I'm reading and attempting to understand a proof of the local Kronecker-Weber theorem in https://arxiv.org/abs/math/0606108 (page 17).
Let $K$ be a local field and $\sigma \in W(K^{LT}/K)$ with $\sigma|_{\hat{K}} = \operatorname{Frob}_K^{n}$ (i.e. $v(\sigma) = n > 0$). Let $L = K(\mu_n)$ and extend $\sigma$ to an element of $W(K^{\operatorname{ab}}/K)$. Let $E_\sigma \subset K^{\operatorname{ab}}$ be its fixed field. We have that $E_\sigma \cap K^{\operatorname{ur}} = L$ and $E_\sigma/L$ is totally ramified Galois. By definition $\operatorname{Gal}(K^{\operatorname{ab}}/E_\sigma) \cong \widehat{\Bbb Z}$ by $\sigma \mapsto 1$ and $\operatorname{Gal}(K^{\operatorname{ur}}E_\sigma/E_\sigma) \cong \operatorname{Gal}(K^{\operatorname{ur}}/L) \cong \widehat{\Bbb Z}$, so the Galois groups of $K^{\operatorname{ab}}$ and $K^{\operatorname{ur}}E_\sigma$ over $E_\sigma$ are isomorphic. It is immediately concluded from this isomorphism that $K^{\operatorname{ab}} = K^{\operatorname{ur}}E_\sigma$.
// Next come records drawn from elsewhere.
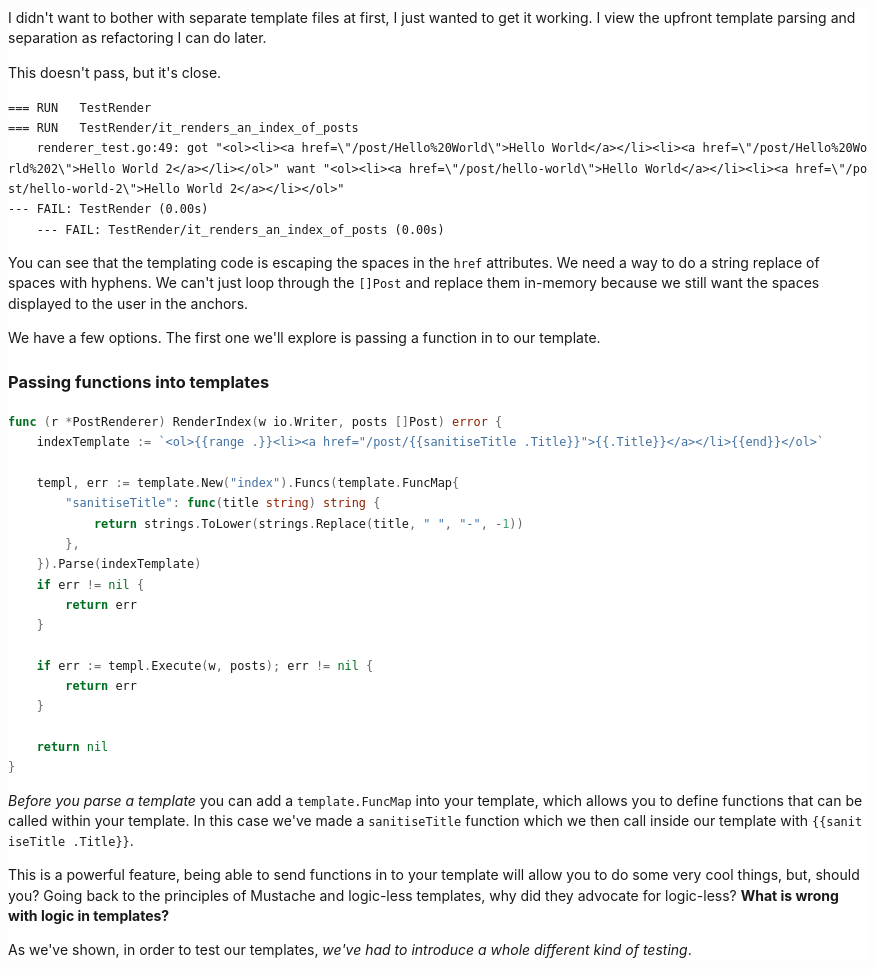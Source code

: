 I didn't want to bother with separate template files at first, I just wanted to get it working. I view the upfront template parsing and separation as refactoring I can do later. 

This doesn't pass, but it's close.

```
=== RUN   TestRender
=== RUN   TestRender/it_renders_an_index_of_posts
    renderer_test.go:49: got "<ol><li><a href=\"/post/Hello%20World\">Hello World</a></li><li><a href=\"/post/Hello%20World%202\">Hello World 2</a></li></ol>" want "<ol><li><a href=\"/post/hello-world\">Hello World</a></li><li><a href=\"/post/hello-world-2\">Hello World 2</a></li></ol>"
--- FAIL: TestRender (0.00s)
    --- FAIL: TestRender/it_renders_an_index_of_posts (0.00s)
```

You can see that the templating code is escaping the spaces in the `href` attributes. We need a way to do a string replace of spaces with hyphens. We can't just loop through the `[]Post` and replace them in-memory because we still want the spaces displayed to the user in the anchors. 

We have a few options. The first one we'll explore is passing a function in to our template. 

### Passing functions into templates 

```go
func (r *PostRenderer) RenderIndex(w io.Writer, posts []Post) error {
	indexTemplate := `<ol>{{range .}}<li><a href="/post/{{sanitiseTitle .Title}}">{{.Title}}</a></li>{{end}}</ol>`

	templ, err := template.New("index").Funcs(template.FuncMap{
		"sanitiseTitle": func(title string) string {
			return strings.ToLower(strings.Replace(title, " ", "-", -1))
		},
	}).Parse(indexTemplate)
	if err != nil {
		return err
	}

	if err := templ.Execute(w, posts); err != nil {
		return err
	}

	return nil
}
```

_Before you parse a template_ you can add a `template.FuncMap` into your template, which allows you to define functions that can be called within your template. In this case we've made a `sanitiseTitle` function which we then call inside our template with `{{sanitiseTitle .Title}}`.

This is a powerful feature, being able to send functions in to your template will allow you to do some very cool things, but, should you? Going back to the principles of Mustache and logic-less templates, why did they advocate for logic-less? **What is wrong with logic in templates?** 

As we've shown, in order to test our templates, *we've had to introduce a whole different kind of testing*.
I don't understand how this isomorphism of Galois groups implies the equality $K^{\operatorname{ab}} = K^{\operatorname{ur}}E_\sigma$.
This would of course not usually be the case (e.g. $\operatorname{Gal}(\Bbb Q(\sqrt 2)/\Bbb Q)$ and the Galois group of literally any other quadratic field).
Hopefully some number theorist could clarify this for me!
Two proofs (Following TokenToucan's comment):
Conceptual proof: We have $E_\sigma \subset K^{\text{ur}}E_\sigma \subset K^{\text{ab}}.$ By Galois theory we have
$$K^{\text{ur}}E_\sigma = (K^{\text{ab}})^{\operatorname{Gal}(K^{\text{ab}}/K^{\text{ur}}E_\sigma)}$$ and
$$\operatorname{Gal}(K^{\text{ab}}/K^{\text{ur}}E_\sigma) = \ker\lbrace \operatorname{Gal}(K^{\text{ab}}/E_\sigma) \to \operatorname{Gal}(K^{\text{ur}}E_\sigma/E_\sigma),\ \sigma \mapsto \sigma|_{K^{\text{ur}}E_\sigma}\rbrace.$$
This map is bijective by assumption, so the kernel is trivial and $K^{\text{ab}} =K^{\text{ur}}E_\sigma.$
Cheat proof through $\widehat{\Bbb Z}$: Both Galois groups are isomorphic to $\widehat{\Bbb Z}$ and the SES $$1 \to \operatorname{Gal}(K^{\text{ab}}/K^{\text{ur}}E_\sigma) \to \operatorname{Gal}(K^{\text{ab}}/E_\sigma) \to \operatorname{Gal}(K^{\text{ur}}E_\sigma/E_\sigma) \to 1$$ implies that $\widehat{\Bbb Z}$ is isomorphic to a proper quotient of itself, but $\widehat{\Bbb Z}$ is residually finite (since it is profinite) and topologically finitely generated (it is a procyclic group) so it is Hopfian and hence not isomorphic to a proper quotient of itself. In particular, $\operatorname{Gal}(K^{\text{ab}}/K^{\text{ur}}E_\sigma) = 1$.